Submitted by: James Thompson

Category: Books

Now Available for Sale
Painting America’s Portrait- How Illustrators Created Their Art
By James C. Thompson

Painting America’s Portrait – How Illustrators Created Their Art is the first in a two-book set. In this book, author James Thompson shows how advances in image production and reproduction technologies during the last decades of the 19th century and the first decade of the 20th century improved the appearance and effectiveness of advertising and illustration art.

Mark Twain called it “the Gilded Age”. During these years, America industrialized, its leading corporations began national marketing campaigns, and the American public transformed into consumers. And producers of manufactured and printed products began employing illustrators to sell them. America’s artist admen and storytellers responded by creating increasingly colorful and appealing images. Viewing these images conditioned Americans to see themselves in terms of products and to lose themselves in stories.

Mr. Thompson’s pictorial narrative begins with the westward migration that followed the Civil War. As the Wild West was being pacified, financiers and corporate titans—Robber Barons—were creating a commercial network that stretched from sea to shining sea. Growing numbers of Americans found happiness in that bustling, upwardly mobile age by eating Cream of Wheat, wearing Hart Schaffner & Marx suits, bathing with Ivory and Palmolive soap, driving Pierce Arrow automobiles, and inhaling Lucky Strike cigarettes.

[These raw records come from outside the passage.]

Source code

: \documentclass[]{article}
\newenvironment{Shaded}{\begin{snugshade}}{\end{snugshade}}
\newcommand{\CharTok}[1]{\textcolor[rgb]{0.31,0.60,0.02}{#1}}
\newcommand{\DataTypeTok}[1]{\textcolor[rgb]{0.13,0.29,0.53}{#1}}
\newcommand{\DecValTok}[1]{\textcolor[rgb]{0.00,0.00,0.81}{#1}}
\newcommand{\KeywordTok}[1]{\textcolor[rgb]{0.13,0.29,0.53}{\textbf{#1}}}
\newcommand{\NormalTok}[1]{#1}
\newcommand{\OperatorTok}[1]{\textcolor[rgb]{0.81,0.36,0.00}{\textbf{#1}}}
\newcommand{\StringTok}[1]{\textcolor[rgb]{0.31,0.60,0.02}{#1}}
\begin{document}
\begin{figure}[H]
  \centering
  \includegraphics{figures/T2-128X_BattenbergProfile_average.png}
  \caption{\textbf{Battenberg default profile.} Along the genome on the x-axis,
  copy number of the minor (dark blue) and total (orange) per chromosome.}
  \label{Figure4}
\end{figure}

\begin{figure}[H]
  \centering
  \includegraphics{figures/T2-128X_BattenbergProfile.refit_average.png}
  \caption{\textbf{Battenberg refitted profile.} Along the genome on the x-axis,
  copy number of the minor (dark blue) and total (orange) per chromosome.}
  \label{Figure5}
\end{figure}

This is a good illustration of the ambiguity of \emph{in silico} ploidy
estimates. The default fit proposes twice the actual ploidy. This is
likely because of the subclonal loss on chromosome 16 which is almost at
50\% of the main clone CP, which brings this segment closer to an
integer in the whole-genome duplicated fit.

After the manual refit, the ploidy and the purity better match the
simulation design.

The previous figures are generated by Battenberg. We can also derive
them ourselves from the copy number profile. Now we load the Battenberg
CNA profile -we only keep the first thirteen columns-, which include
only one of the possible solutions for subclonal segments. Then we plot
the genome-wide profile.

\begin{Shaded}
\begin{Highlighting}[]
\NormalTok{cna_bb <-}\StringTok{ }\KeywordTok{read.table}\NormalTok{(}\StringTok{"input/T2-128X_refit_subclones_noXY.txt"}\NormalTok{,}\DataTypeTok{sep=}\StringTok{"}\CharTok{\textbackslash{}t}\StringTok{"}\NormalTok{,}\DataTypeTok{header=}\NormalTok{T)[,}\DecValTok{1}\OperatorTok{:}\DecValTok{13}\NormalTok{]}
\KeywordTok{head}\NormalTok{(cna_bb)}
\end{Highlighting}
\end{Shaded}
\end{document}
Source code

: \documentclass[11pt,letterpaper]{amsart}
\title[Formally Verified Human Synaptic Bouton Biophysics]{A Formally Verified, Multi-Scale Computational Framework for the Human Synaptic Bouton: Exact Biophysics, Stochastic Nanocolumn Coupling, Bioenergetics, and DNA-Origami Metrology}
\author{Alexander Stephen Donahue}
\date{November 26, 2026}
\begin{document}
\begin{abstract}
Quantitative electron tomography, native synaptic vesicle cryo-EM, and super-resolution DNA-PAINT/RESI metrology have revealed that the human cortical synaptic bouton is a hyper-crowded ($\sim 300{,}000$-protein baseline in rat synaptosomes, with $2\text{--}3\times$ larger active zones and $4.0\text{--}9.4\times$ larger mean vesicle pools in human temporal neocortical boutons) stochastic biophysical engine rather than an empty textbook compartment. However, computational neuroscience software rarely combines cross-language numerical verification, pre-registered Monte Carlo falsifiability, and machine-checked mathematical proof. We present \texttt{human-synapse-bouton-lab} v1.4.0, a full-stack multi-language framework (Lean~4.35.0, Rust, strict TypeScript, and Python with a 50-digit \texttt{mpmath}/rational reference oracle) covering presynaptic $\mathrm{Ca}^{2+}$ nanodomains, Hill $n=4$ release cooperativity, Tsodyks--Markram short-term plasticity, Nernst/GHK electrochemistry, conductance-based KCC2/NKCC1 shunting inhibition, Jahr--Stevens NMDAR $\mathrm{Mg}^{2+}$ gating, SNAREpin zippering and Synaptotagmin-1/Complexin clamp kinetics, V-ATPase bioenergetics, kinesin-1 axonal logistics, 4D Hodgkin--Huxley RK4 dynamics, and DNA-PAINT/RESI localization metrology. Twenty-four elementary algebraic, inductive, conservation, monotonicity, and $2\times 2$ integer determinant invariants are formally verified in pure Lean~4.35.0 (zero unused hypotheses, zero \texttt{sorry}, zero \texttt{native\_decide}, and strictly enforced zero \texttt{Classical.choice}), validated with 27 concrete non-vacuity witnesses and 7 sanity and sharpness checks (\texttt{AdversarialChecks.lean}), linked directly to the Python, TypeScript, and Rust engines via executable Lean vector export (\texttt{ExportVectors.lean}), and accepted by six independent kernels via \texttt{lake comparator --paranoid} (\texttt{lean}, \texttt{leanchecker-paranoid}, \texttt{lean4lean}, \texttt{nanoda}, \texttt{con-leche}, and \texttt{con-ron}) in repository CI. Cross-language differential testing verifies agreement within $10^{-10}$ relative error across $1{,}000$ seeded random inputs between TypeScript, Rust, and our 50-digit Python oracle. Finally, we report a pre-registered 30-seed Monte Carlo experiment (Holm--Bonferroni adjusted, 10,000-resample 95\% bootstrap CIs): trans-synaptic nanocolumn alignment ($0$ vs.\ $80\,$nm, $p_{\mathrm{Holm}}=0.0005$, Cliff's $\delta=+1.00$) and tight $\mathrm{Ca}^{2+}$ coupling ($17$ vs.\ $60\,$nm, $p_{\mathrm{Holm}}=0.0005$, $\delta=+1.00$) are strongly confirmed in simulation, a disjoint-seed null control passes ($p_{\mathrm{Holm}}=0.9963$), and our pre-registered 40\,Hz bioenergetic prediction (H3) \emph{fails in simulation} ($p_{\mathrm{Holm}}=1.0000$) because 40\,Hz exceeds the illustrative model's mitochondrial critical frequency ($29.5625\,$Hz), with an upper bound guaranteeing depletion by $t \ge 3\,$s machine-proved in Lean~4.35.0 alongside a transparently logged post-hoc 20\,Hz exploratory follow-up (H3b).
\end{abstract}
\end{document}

Reading became even more popular in the first decade of the new century when color photography and offset printing had made it possible for Jessie Willcox Smith, Maxfield Parrish, N. C. Wyeth, and a host of their contemporaries to create brilliantly colored illustrations for adult magazines, adolescent adventure stories, and nursery rhymes for children.

Illustrators were in their Golden Age when Woodrow Wilson declared war on Germany. Called to serve, they used their unique skills to help their Uncle Sam win that terrible war. In book two, Thompson explains what they did. Painting America’s Portrait – How Illustrators Created America will be released on 6 April 2017. This is the 100th anniversary of America’s entry into World War One.

The Image Credits in the back of the book contain detailed records for each work in its four galleries. The author has also written biographical sketches for thirty of the book’s key artists. This information and its presentation make Painting America’s Portrait a valuable reference book.

About the author:

James Thompson grew up in Wilmington, Delaware where he studied art at the Delaware Art Museum. He studied Philosophy as an undergraduate and graduate student at the University of Virginia in Charlottesville, Virginia. As a graduate student, he lived across the Rivanna River from Monticello on the Shadwell farm of Jefferson's eldest daughter, Martha Jefferson Randolph. During his four years there, he commenced what has been a continuing investigation into "the philosophy" of Thomas Jefferson. Mr. Thompson cultivated his interest in the History of Ideas teaching courses in Philosophy, Religion, and Ethics and in Western Civilization at Strayer University in Alexandria, Virginia. He has written seven books. Commonwealth Books of Virginia published The Birth of Virginia’s Aristocracy in 2010, The Dubious Achievement of the First Continental Congress in 2011, and Thomas Jefferson’s Enlightenment – Paris 1785 in 2014. In 201, it will release Thomas Jefferson’s Enlightenment – Background Notes, George Washington’s Mulatto Man – Who was Billy Lee?, and The First Revolutions in the Minds of the People. Mr. Thompson completed the research on his first book, Beyond the Veil of Reason - Thomas Jefferson's Early Political Initiatives, as a Batten Fellow at the Jefferson Center for International Studies at Monticello. He is the publisher of Commonwealth Books of Virginia. In addition his publishing duties, he lectures on topics he discusses in his books. He has spoken at the Naval Academy, the Virginia Historical Society, Stratford Hall, and Wilton House in Richmond. He has presented lecture series for the continuing education programs at the University of Virginia, William & Mary, George Mason University, and the University of Delaware.